Rendered images with source text:
━━━━━━━━━━

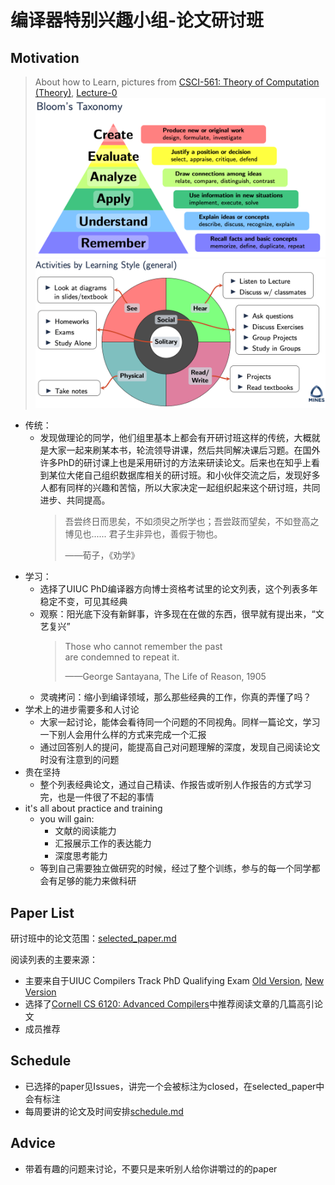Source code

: # 编译器特别兴趣小组-论文研讨班
## Motivation
> About how to Learn, pictures from [CSCI-561: Theory of Computation (Theory)](https://inside.mines.edu/~ndantam/csci-561/syllabus.pdf), [Lecture-0](https://inside.mines.edu/~ndantam/csci-561/L00-theory-intro-prelecture.pdf)
> ![Bloom's Taxonomy](pic/bloom.png)
> ![Activities by Learning Style](pic/style.png)

- 传统：
  - 发现做理论的同学，他们组里基本上都会有开研讨班这样的传统，大概就是大家一起来刷某本书，轮流领导讲课，然后共同解决课后习题。在国外许多PhD的研讨课上也是采用研讨的方法来研读论文。后来也在知乎上看到某位大佬自己组织数据库相关的研讨班。和小伙伴交流之后，发现好多人都有同样的兴趣和苦恼，所以大家决定一起组织起来这个研讨班，共同进步、共同提高。
    >
    > 吾尝终日而思矣，不如须臾之所学也；吾尝跂而望矣，不如登高之博见也...... 君子生非异也，善假于物也。
    > 
    > ——荀子，《劝学》
- 学习：
  - 选择了UIUC PhD编译器方向博士资格考试里的论文列表，这个列表多年稳定不变，可见其经典
  - 观察：阳光底下没有新鲜事，许多现在在做的东西，很早就有提出来，“文艺复兴”
    >
    > Those who cannot remember the past are condemned to repeat it.
    > 
    > ——George Santayana, The Life of Reason, 1905
  - 灵魂拷问：缩小到编译领域，那么那些经典的工作，你真的弄懂了吗？
- 学术上的进步需要多和人讨论
  - 大家一起讨论，能体会看待同一个问题的不同视角。同样一篇论文，学习一下别人会用什么样的方式来完成一个汇报
  - 通过回答别人的提问，能提高自己对问题理解的深度，发现自己阅读论文时没有注意到的问题
- 贵在坚持
  - 整个列表经典论文，通过自己精读、作报告或听别人作报告的方式学习完，也是一件很了不起的事情
- it's all about practice and training
  - you will gain:
    - 文献的阅读能力
    - 汇报展示工作的表达能力
    - 深度思考能力
  - 等到自己需要独立做研究的时候，经过了整个训练，参与的每一个同学都会有足够的能力来做科研

## Paper List
研讨班中的论文范围：[selected_paper.md](https://github.com/zihaoli-cn/compiler-paper-reading/blob/main/selected_paper.md)


阅读列表的主要来源：
- 主要来自于UIUC Compilers Track PhD Qualifying Exam [Old Version](http://rsim.cs.uiuc.edu/arch/compiler_qual.html), [New Version](https://wiki.illinois.edu/wiki/display/architecture/Compilers+Track)
- 选择了[Cornell CS 6120: Advanced Compilers](https://www.cs.cornell.edu/courses/cs6120/2020fa)中推荐阅读文章的几篇高引论文
- 成员推荐

## Schedule
- 已选择的paper见Issues，讲完一个会被标注为closed，在selected_paper中会有标注
- 每周要讲的论文及时间安排[schedule.md](https://github.com/zihaoli-cn/compiler-paper-reading/blob/main/schedule.md)

## Advice
- 带着有趣的问题来讨论，不要只是来听别人给你讲嚼过的的paper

━━━━━━━━━━

Exercise details: All lines that contain the word "Compilers" must be copied from the records above.

Result:
- 主要来自于UIUC Compilers Track PhD Qualifying Exam [Old Version](http://rsim.cs.uiuc.edu/arch/compiler_qual.html), [New Version](https://wiki.illinois.edu/wiki/display/architecture/Compilers+Track)
- 选择了[Cornell CS 6120: Advanced Compilers](https://www.cs.cornell.edu/courses/cs6120/2020fa)中推荐阅读文章的几篇高引论文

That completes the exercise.